Как выяснилось, они оба оказались отчасти правы. Посещаемость церкви никогда не падала до уровня времен мистера Латура, который в зимние дни редко собирал больше дюжины прихожан, жавшихся друг к другу, чтобы согреться: единственным источником тепла в продуваемом сквозняками помещении была дровяная печь.
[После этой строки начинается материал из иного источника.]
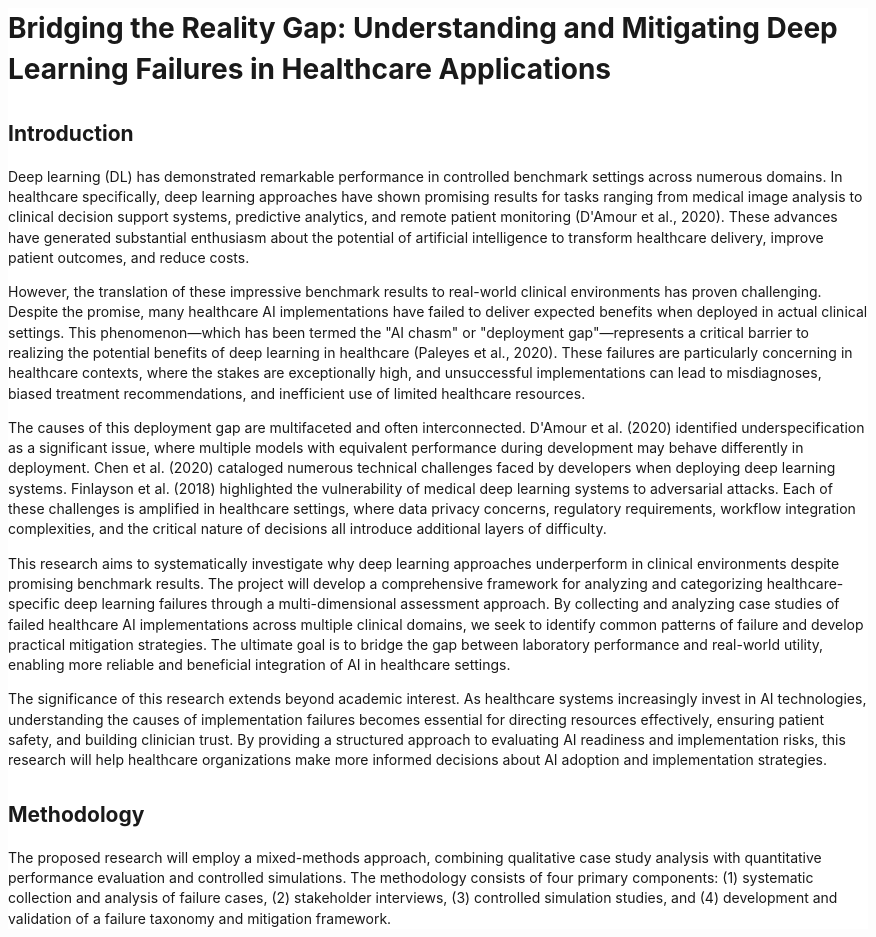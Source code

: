 # Bridging the Reality Gap: Understanding and Mitigating Deep Learning Failures in Healthcare Applications

## Introduction

Deep learning (DL) has demonstrated remarkable performance in controlled benchmark settings across numerous domains. In healthcare specifically, deep learning approaches have shown promising results for tasks ranging from medical image analysis to clinical decision support systems, predictive analytics, and remote patient monitoring (D'Amour et al., 2020). These advances have generated substantial enthusiasm about the potential of artificial intelligence to transform healthcare delivery, improve patient outcomes, and reduce costs.

However, the translation of these impressive benchmark results to real-world clinical environments has proven challenging. Despite the promise, many healthcare AI implementations have failed to deliver expected benefits when deployed in actual clinical settings. This phenomenon—which has been termed the "AI chasm" or "deployment gap"—represents a critical barrier to realizing the potential benefits of deep learning in healthcare (Paleyes et al., 2020). These failures are particularly concerning in healthcare contexts, where the stakes are exceptionally high, and unsuccessful implementations can lead to misdiagnoses, biased treatment recommendations, and inefficient use of limited healthcare resources.

The causes of this deployment gap are multifaceted and often interconnected. D'Amour et al. (2020) identified underspecification as a significant issue, where multiple models with equivalent performance during development may behave differently in deployment. Chen et al. (2020) cataloged numerous technical challenges faced by developers when deploying deep learning systems. Finlayson et al. (2018) highlighted the vulnerability of medical deep learning systems to adversarial attacks. Each of these challenges is amplified in healthcare settings, where data privacy concerns, regulatory requirements, workflow integration complexities, and the critical nature of decisions all introduce additional layers of difficulty.

This research aims to systematically investigate why deep learning approaches underperform in clinical environments despite promising benchmark results. The project will develop a comprehensive framework for analyzing and categorizing healthcare-specific deep learning failures through a multi-dimensional assessment approach. By collecting and analyzing case studies of failed healthcare AI implementations across multiple clinical domains, we seek to identify common patterns of failure and develop practical mitigation strategies. The ultimate goal is to bridge the gap between laboratory performance and real-world utility, enabling more reliable and beneficial integration of AI in healthcare settings.

The significance of this research extends beyond academic interest. As healthcare systems increasingly invest in AI technologies, understanding the causes of implementation failures becomes essential for directing resources effectively, ensuring patient safety, and building clinician trust. By providing a structured approach to evaluating AI readiness and implementation risks, this research will help healthcare organizations make more informed decisions about AI adoption and implementation strategies.

## Methodology

The proposed research will employ a mixed-methods approach, combining qualitative case study analysis with quantitative performance evaluation and controlled simulations. The methodology consists of four primary components: (1) systematic collection and analysis of failure cases, (2) stakeholder interviews, (3) controlled simulation studies, and (4) development and validation of a failure taxonomy and mitigation framework.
Постепенно количество прихожан сократилось сначала до шестидесяти, потом пятидесяти и, наконец, примерно до сорока человек, на чем и остановилось, колеблясь вокруг этого значения, словно показания термометра в переменчивый летний день. Никто не ставил это в вину мистеру Джейкобсу, чьи ясные и благоугодные проповеди всегда были основаны на Библии и никогда не затрагивали такие противоречивые темы, как атомная бомба или марш свободы. Люди просто потеряли интерес.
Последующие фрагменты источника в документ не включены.